Model performance estimation

npapan69
npapan69 New Altair Community Member
edited November 2024 in Community Q&A
Dear All,
I have a relatively small dataset with 130 samples and 2150 attributes, and I want to built a classifier to predict 2 classes. Apparently, I need to reduce the number of attributes to avoid overfitting, so I could use i.e. RFE-SVM to reduce the number of attributes to 1 tenth of my samples, which is 13. I'm using a Logistic Regression model, and I need to do some fine tuning of parameters like lambda and alpha. After reading the very informative blog from Ingo, I would like some help on the practical implementation. May I kindly ask from a more experienced member to check the following workflow? Can I trust this implementation and in particular the performance estimates? Is it a good practice to compare the performance from CV with that from a hold-out single set? And if yes these numbers should be more or less the same?



Many thanks in advance,

npapan69

Best Answers

  • Telcontar120
    Telcontar120 New Altair Community Member
    Answer ✓
    Cross validation is generally believed to be more accurate than a simple split validation.  Split validation measures performance based only one one random sample of the data, whereas cross-validation uses all the data for validation.   Think about it this way---the hold-out from a split validation is simply one of the k-folds of a cross-validation.  It's inherently inferior to taking multiple holdouts and averaging their performance, which provides not only a point estimate but also a sense of the variance of the model performance as well.

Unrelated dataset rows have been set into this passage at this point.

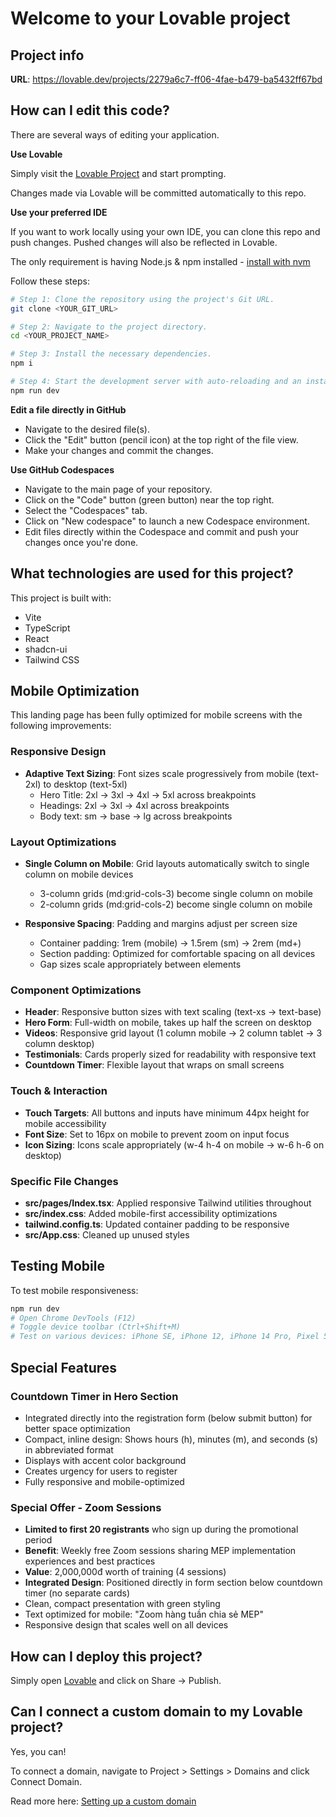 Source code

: # Welcome to your Lovable project

## Project info

**URL**: https://lovable.dev/projects/2279a6c7-ff06-4fae-b479-ba5432ff67bd

## How can I edit this code?

There are several ways of editing your application.

**Use Lovable**

Simply visit the [Lovable Project](https://lovable.dev/projects/2279a6c7-ff06-4fae-b479-ba5432ff67bd) and start prompting.

Changes made via Lovable will be committed automatically to this repo.

**Use your preferred IDE**

If you want to work locally using your own IDE, you can clone this repo and push changes. Pushed changes will also be reflected in Lovable.

The only requirement is having Node.js & npm installed - [install with nvm](https://github.com/nvm-sh/nvm#installing-and-updating)

Follow these steps:

```sh
# Step 1: Clone the repository using the project's Git URL.
git clone <YOUR_GIT_URL>

# Step 2: Navigate to the project directory.
cd <YOUR_PROJECT_NAME>

# Step 3: Install the necessary dependencies.
npm i

# Step 4: Start the development server with auto-reloading and an instant preview.
npm run dev
```

**Edit a file directly in GitHub**

- Navigate to the desired file(s).
- Click the "Edit" button (pencil icon) at the top right of the file view.
- Make your changes and commit the changes.

**Use GitHub Codespaces**

- Navigate to the main page of your repository.
- Click on the "Code" button (green button) near the top right.
- Select the "Codespaces" tab.
- Click on "New codespace" to launch a new Codespace environment.
- Edit files directly within the Codespace and commit and push your changes once you're done.

## What technologies are used for this project?

This project is built with:

- Vite
- TypeScript
- React
- shadcn-ui
- Tailwind CSS

## Mobile Optimization

This landing page has been fully optimized for mobile screens with the following improvements:

### Responsive Design
- **Adaptive Text Sizing**: Font sizes scale progressively from mobile (text-2xl) to desktop (text-5xl)
  - Hero Title: 2xl → 3xl → 4xl → 5xl across breakpoints
  - Headings: 2xl → 3xl → 4xl across breakpoints
  - Body text: sm → base → lg across breakpoints

### Layout Optimizations
- **Single Column on Mobile**: Grid layouts automatically switch to single column on mobile devices
  - 3-column grids (md:grid-cols-3) become single column on mobile
  - 2-column grids (md:grid-cols-2) become single column on mobile
  
- **Responsive Spacing**: Padding and margins adjust per screen size
  - Container padding: 1rem (mobile) → 1.5rem (sm) → 2rem (md+)
  - Section padding: Optimized for comfortable spacing on all devices
  - Gap sizes scale appropriately between elements

### Component Optimizations
- **Header**: Responsive button sizes with text scaling (text-xs → text-base)
- **Hero Form**: Full-width on mobile, takes up half the screen on desktop
- **Videos**: Responsive grid layout (1 column mobile → 2 column tablet → 3 column desktop)
- **Testimonials**: Cards properly sized for readability with responsive text
- **Countdown Timer**: Flexible layout that wraps on small screens

### Touch & Interaction
- **Touch Targets**: All buttons and inputs have minimum 44px height for mobile accessibility
- **Font Size**: Set to 16px on mobile to prevent zoom on input focus
- **Icon Sizing**: Icons scale appropriately (w-4 h-4 on mobile → w-6 h-6 on desktop)

### Specific File Changes
- **src/pages/Index.tsx**: Applied responsive Tailwind utilities throughout
- **src/index.css**: Added mobile-first accessibility optimizations
- **tailwind.config.ts**: Updated container padding to be responsive
- **src/App.css**: Cleaned up unused styles

## Testing Mobile
To test mobile responsiveness:
```sh
npm run dev
# Open Chrome DevTools (F12)
# Toggle device toolbar (Ctrl+Shift+M)
# Test on various devices: iPhone SE, iPhone 12, iPhone 14 Pro, Pixel 5, etc.
```

## Special Features

### Countdown Timer in Hero Section
- Integrated directly into the registration form (below submit button) for better space optimization
- Compact, inline design: Shows hours (h), minutes (m), and seconds (s) in abbreviated format
- Displays with accent color background
- Creates urgency for users to register
- Fully responsive and mobile-optimized

### Special Offer - Zoom Sessions
- **Limited to first 20 registrants** who sign up during the promotional period
- **Benefit**: Weekly free Zoom sessions sharing MEP implementation experiences and best practices
- **Value**: 2,000,000đ worth of training (4 sessions)
- **Integrated Design**: Positioned directly in form section below countdown timer (no separate cards)
- Clean, compact presentation with green styling
- Text optimized for mobile: "Zoom hàng tuần chia sẻ MEP"
- Responsive design that scales well on all devices

## How can I deploy this project?

Simply open [Lovable](https://lovable.dev/projects/2279a6c7-ff06-4fae-b479-ba5432ff67bd) and click on Share -> Publish.

## Can I connect a custom domain to my Lovable project?

Yes, you can!

To connect a domain, navigate to Project > Settings > Domains and click Connect Domain.

Read more here: [Setting up a custom domain](https://docs.lovable.dev/features/custom-domain#custom-domain)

    It's different if you have a totally separate dataset (sometimes called an "out of sample" validation, perhaps from a different set of users, or different time period, etc.) that you want to test your model on after the initial construction.  In that case your separate holdout might provide additional insight into your expected model performance on new data.  But in a straight comparison between split and cross validation, you should prefer cross validation.
  • rfuentealba
    rfuentealba New Altair Community Member
    edited November 2018 Answer ✓
    On another note:

    Now that my sensei @Telcontar120 mentions it, you have two files: one is filename75.csv and the other is filename25.csv, right? (say yes even if it's not the same name).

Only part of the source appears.